(Record extracts)

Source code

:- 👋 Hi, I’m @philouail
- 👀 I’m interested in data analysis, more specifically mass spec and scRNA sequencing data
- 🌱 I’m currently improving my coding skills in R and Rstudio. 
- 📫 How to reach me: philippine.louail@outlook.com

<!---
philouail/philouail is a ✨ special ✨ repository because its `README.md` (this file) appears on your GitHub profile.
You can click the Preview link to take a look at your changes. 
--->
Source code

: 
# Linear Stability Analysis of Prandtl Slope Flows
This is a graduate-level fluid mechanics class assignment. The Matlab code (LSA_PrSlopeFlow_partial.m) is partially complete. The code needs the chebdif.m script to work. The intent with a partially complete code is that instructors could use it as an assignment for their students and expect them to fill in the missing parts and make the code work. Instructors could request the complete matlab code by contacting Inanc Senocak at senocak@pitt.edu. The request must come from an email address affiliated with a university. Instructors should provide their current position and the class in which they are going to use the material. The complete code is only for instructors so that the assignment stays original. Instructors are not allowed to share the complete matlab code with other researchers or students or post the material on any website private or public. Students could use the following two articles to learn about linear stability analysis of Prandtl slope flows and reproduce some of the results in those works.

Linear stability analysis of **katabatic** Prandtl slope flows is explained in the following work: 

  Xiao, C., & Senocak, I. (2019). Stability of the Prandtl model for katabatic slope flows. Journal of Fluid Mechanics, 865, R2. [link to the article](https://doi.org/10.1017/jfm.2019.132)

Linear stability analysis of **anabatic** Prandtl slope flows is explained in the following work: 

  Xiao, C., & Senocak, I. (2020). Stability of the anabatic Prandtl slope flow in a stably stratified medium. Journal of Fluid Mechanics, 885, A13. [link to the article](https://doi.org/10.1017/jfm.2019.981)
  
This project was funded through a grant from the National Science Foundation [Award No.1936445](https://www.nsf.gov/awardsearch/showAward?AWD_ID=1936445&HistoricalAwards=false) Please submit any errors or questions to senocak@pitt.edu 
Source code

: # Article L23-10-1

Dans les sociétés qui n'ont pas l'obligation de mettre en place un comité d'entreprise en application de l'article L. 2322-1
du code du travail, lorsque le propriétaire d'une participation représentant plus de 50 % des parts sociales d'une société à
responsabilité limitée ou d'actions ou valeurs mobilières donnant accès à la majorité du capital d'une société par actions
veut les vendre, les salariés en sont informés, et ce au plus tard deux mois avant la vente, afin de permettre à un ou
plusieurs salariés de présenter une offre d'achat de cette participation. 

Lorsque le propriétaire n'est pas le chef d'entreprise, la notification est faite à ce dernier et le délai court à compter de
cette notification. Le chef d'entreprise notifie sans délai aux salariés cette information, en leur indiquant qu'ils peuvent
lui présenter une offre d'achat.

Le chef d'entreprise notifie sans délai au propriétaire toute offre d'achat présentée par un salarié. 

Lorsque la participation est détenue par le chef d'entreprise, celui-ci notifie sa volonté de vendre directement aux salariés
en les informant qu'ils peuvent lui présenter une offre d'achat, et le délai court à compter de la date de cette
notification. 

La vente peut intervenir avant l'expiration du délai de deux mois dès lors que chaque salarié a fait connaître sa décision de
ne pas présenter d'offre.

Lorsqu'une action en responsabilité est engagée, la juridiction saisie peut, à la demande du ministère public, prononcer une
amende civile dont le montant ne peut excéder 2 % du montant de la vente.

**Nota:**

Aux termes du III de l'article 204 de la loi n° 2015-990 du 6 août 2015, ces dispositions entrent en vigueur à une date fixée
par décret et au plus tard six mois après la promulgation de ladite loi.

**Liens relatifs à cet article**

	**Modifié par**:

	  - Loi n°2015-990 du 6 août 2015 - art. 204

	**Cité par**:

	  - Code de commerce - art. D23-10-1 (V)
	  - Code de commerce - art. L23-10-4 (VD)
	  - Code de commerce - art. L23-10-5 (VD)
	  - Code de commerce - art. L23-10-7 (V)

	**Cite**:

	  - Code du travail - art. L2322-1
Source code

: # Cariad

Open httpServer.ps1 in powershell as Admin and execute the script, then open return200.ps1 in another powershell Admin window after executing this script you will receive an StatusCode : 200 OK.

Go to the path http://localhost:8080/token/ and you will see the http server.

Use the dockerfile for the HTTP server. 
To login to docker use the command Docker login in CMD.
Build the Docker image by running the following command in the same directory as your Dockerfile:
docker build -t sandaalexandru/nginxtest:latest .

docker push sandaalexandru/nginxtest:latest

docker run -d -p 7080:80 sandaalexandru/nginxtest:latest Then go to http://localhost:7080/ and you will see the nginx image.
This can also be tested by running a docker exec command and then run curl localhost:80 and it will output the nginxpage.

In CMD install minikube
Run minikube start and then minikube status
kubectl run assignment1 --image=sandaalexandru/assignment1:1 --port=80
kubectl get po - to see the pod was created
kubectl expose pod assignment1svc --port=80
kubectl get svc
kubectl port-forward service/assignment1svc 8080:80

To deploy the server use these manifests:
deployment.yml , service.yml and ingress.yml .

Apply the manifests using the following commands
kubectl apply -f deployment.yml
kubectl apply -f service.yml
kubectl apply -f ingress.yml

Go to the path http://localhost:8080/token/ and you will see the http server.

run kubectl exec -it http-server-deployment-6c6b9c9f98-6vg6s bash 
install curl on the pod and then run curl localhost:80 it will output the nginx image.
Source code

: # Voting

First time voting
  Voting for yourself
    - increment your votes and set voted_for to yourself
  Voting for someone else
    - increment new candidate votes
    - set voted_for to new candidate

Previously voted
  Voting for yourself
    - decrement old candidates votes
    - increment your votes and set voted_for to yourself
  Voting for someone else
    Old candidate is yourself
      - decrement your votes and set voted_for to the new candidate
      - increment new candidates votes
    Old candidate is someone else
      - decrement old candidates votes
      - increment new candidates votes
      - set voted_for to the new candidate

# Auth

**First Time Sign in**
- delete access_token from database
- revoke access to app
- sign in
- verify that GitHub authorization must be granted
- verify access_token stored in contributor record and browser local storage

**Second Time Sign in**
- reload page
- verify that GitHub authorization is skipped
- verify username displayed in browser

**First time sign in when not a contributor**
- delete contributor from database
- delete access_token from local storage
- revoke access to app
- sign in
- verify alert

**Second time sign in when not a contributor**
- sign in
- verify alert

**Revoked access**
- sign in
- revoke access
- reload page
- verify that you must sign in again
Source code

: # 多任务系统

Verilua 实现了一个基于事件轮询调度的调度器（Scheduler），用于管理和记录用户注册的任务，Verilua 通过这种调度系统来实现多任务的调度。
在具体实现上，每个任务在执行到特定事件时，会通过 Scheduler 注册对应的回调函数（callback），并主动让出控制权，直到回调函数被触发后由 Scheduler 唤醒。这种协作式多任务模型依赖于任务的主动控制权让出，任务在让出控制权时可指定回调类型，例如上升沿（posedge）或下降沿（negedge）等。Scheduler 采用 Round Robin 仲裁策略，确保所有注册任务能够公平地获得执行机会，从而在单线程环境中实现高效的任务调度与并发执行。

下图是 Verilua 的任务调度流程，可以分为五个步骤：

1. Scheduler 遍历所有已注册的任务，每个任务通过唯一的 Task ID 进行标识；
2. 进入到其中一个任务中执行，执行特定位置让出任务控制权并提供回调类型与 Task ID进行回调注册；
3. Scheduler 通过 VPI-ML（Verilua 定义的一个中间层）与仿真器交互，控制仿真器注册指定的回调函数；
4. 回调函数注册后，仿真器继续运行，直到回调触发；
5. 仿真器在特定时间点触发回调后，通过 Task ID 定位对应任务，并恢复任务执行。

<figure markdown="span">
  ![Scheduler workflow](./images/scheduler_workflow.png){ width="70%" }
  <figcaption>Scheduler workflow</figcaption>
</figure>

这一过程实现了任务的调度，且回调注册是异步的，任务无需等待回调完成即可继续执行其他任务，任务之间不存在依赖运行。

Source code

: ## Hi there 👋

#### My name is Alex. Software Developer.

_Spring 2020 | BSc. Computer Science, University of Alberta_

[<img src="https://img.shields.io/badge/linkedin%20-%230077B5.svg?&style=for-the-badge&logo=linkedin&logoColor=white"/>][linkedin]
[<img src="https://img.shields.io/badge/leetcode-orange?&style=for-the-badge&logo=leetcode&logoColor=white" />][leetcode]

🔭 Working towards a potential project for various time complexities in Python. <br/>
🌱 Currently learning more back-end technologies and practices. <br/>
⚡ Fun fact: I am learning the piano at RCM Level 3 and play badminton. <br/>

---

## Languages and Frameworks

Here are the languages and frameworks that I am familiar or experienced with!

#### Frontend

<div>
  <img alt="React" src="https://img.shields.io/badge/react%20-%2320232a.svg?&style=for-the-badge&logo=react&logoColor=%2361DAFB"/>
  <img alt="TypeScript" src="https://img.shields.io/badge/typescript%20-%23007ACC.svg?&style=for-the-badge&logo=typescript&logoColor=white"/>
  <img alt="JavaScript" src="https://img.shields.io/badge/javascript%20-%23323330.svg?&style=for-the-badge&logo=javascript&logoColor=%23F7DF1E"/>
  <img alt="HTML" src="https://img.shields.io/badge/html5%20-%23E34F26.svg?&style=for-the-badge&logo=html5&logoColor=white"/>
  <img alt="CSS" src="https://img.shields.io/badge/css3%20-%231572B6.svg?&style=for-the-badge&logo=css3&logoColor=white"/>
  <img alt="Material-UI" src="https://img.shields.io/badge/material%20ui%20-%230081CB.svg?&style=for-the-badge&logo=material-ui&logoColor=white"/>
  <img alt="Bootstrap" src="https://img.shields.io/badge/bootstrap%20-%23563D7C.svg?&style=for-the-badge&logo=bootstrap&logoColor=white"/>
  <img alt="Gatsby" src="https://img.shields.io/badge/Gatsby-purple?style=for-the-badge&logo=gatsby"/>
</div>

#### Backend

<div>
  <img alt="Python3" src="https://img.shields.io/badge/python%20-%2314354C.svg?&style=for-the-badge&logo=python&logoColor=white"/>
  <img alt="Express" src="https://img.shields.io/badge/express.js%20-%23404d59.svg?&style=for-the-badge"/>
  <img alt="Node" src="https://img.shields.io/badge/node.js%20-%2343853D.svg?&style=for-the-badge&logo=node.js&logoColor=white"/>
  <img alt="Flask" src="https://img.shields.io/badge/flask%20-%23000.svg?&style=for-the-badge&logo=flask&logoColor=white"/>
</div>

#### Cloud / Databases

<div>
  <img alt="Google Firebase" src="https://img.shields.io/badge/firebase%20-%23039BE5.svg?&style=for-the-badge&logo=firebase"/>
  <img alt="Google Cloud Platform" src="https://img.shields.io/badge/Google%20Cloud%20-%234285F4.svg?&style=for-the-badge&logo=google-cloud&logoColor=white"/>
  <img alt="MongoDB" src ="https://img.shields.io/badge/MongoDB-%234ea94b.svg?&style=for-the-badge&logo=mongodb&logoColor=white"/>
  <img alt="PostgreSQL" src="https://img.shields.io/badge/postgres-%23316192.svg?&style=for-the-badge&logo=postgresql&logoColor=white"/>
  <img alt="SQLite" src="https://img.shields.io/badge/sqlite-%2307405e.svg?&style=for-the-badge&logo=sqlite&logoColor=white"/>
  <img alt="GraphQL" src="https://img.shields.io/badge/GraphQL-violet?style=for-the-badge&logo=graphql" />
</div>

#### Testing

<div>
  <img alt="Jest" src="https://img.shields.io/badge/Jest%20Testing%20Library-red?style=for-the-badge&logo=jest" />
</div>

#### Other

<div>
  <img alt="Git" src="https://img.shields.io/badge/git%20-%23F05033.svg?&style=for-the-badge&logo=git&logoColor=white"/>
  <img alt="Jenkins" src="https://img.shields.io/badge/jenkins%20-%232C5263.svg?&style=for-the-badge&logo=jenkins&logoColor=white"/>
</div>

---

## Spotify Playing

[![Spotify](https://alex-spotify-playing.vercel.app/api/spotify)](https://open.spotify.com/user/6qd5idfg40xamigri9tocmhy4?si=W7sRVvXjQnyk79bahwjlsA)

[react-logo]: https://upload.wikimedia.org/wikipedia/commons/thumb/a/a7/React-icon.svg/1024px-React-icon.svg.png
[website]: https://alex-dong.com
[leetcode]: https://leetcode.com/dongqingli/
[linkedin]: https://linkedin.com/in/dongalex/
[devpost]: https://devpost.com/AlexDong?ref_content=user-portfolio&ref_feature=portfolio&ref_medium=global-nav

(End Record extracts)

- [Your objective]
Please give the number of lines in the data where "notifie" appears, without any other words.

- [Reply to the task]
3